*** SUPPLIED ENTRIES ***

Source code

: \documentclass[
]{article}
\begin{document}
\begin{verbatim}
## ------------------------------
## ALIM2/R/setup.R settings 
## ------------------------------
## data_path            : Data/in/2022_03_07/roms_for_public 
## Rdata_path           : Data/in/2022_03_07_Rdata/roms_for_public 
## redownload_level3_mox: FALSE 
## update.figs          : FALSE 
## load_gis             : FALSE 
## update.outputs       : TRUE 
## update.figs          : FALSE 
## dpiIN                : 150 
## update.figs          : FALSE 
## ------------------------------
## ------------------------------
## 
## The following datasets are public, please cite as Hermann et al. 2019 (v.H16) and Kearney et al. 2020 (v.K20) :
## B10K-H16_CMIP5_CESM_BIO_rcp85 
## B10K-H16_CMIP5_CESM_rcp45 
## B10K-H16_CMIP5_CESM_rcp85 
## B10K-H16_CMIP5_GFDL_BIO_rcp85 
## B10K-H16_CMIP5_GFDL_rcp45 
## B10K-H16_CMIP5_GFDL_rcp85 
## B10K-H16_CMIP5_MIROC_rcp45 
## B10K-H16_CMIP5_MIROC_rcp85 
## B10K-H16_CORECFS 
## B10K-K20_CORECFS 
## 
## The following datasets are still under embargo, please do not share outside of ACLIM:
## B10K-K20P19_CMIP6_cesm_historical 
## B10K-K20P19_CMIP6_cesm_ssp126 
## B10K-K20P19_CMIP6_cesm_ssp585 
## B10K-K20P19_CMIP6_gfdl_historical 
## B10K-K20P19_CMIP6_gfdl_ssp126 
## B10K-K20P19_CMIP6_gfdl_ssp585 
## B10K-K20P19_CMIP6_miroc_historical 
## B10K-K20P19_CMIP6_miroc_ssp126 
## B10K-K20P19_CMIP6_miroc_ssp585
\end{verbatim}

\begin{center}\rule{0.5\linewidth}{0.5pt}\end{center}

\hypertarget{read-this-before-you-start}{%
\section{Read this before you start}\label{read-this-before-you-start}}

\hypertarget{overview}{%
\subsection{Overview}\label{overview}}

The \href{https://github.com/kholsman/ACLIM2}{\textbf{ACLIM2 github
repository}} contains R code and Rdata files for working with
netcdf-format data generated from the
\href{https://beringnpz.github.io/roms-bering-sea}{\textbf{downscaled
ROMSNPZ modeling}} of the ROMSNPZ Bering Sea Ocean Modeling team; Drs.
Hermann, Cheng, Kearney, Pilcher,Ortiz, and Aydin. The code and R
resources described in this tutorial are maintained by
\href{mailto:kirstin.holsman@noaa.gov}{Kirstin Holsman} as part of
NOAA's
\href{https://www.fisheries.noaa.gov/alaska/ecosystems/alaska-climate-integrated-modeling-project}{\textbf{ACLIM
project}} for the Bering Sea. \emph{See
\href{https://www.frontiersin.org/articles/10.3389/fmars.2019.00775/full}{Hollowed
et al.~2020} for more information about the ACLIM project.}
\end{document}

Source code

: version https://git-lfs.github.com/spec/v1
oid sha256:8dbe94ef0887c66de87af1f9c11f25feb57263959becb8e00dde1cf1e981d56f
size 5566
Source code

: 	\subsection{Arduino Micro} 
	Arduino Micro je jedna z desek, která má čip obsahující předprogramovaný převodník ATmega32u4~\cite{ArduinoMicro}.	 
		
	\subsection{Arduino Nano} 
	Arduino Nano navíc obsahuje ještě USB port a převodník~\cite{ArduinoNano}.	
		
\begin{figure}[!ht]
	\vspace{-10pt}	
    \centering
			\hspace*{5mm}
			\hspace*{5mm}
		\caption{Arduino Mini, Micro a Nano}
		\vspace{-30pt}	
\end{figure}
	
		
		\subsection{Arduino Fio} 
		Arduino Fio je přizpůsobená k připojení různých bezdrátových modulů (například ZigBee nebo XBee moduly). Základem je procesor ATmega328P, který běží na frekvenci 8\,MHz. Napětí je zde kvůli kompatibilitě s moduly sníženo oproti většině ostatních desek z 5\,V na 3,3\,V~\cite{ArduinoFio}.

*** End of SUPPLIED ENTRIES ***

Give each entry again, spelled exactly as shown.

ANSWER TO THIS TASK
Source code

: \documentclass[
]{article}
\begin{document}
\begin{verbatim}
## ------------------------------
## ALIM2/R/setup.R settings 
## ------------------------------
## data_path            : Data/in/2022_03_07/roms_for_public 
## Rdata_path           : Data/in/2022_03_07_Rdata/roms_for_public 
## redownload_level3_mox: FALSE 
## update.figs          : FALSE 
## load_gis             : FALSE 
## update.outputs       : TRUE 
## update.figs          : FALSE 
## dpiIN                : 150 
## update.figs          : FALSE 
## ------------------------------
## ------------------------------
## 
## The following datasets are public, please cite as Hermann et al. 2019 (v.H16) and Kearney et al. 2020 (v.K20) :
## B10K-H16_CMIP5_CESM_BIO_rcp85 
## B10K-H16_CMIP5_CESM_rcp45 
## B10K-H16_CMIP5_CESM_rcp85 
## B10K-H16_CMIP5_GFDL_BIO_rcp85 
## B10K-H16_CMIP5_GFDL_rcp45 
## B10K-H16_CMIP5_GFDL_rcp85 
## B10K-H16_CMIP5_MIROC_rcp45 
## B10K-H16_CMIP5_MIROC_rcp85 
## B10K-H16_CORECFS 
## B10K-K20_CORECFS 
## 
## The following datasets are still under embargo, please do not share outside of ACLIM:
## B10K-K20P19_CMIP6_cesm_historical 
## B10K-K20P19_CMIP6_cesm_ssp126 
## B10K-K20P19_CMIP6_cesm_ssp585 
## B10K-K20P19_CMIP6_gfdl_historical 
## B10K-K20P19_CMIP6_gfdl_ssp126 
## B10K-K20P19_CMIP6_gfdl_ssp585 
## B10K-K20P19_CMIP6_miroc_historical 
## B10K-K20P19_CMIP6_miroc_ssp126 
## B10K-K20P19_CMIP6_miroc_ssp585
\end{verbatim}

\begin{center}\rule{0.5\linewidth}{0.5pt}\end{center}

\hypertarget{read-this-before-you-start}{%
\section{Read this before you start}\label{read-this-before-you-start}}

\hypertarget{overview}{%
\subsection{Overview}\label{overview}}

The \href{https://github.com/kholsman/ACLIM2}{\textbf{ACLIM2 github
repository}} contains R code and Rdata files for working with
netcdf-format data generated from the
\href{https://beringnpz.github.io/roms-bering-sea}{\textbf{downscaled
ROMSNPZ modeling}} of the ROMSNPZ Bering Sea Ocean Modeling team; Drs.
Hermann, Cheng, Kearney, Pilcher,Ortiz, and Aydin. The code and R
resources described in this tutorial are maintained by
\href{mailto:kirstin.holsman@noaa.gov}{Kirstin Holsman} as part of
NOAA's
\href{https://www.fisheries.noaa.gov/alaska/ecosystems/alaska-climate-integrated-modeling-project}{\textbf{ACLIM
project}} for the Bering Sea. \emph{See
\href{https://www.frontiersin.org/articles/10.3389/fmars.2019.00775/full}{Hollowed
et al.~2020} for more information about the ACLIM project.}
\end{document}

Source code

: version https://git-lfs.github.com/spec/v1
oid sha256:8dbe94ef0887c66de87af1f9c11f25feb57263959becb8e00dde1cf1e981d56f
size 5566
Source code

: 	\subsection{Arduino Micro} 
	Arduino Micro je jedna z desek, která má čip obsahující předprogramovaný převodník ATmega32u4~\cite{ArduinoMicro}.	 
		
	\subsection{Arduino Nano} 
	Arduino Nano navíc obsahuje ještě USB port a převodník~\cite{ArduinoNano}.	
		
\begin{figure}[!ht]
	\vspace{-10pt}	
    \centering
			\hspace*{5mm}
			\hspace*{5mm}
		\caption{Arduino Mini, Micro a Nano}
		\vspace{-30pt}	
\end{figure}
	
		
		\subsection{Arduino Fio} 
		Arduino Fio je přizpůsobená k připojení různých bezdrátových modulů (například ZigBee nebo XBee moduly). Základem je procesor ATmega328P, který běží na frekvenci 8\,MHz. Napětí je zde kvůli kompatibilitě s moduly sníženo oproti většině ostatních desek z 5\,V na 3,3\,V~\cite{ArduinoFio}.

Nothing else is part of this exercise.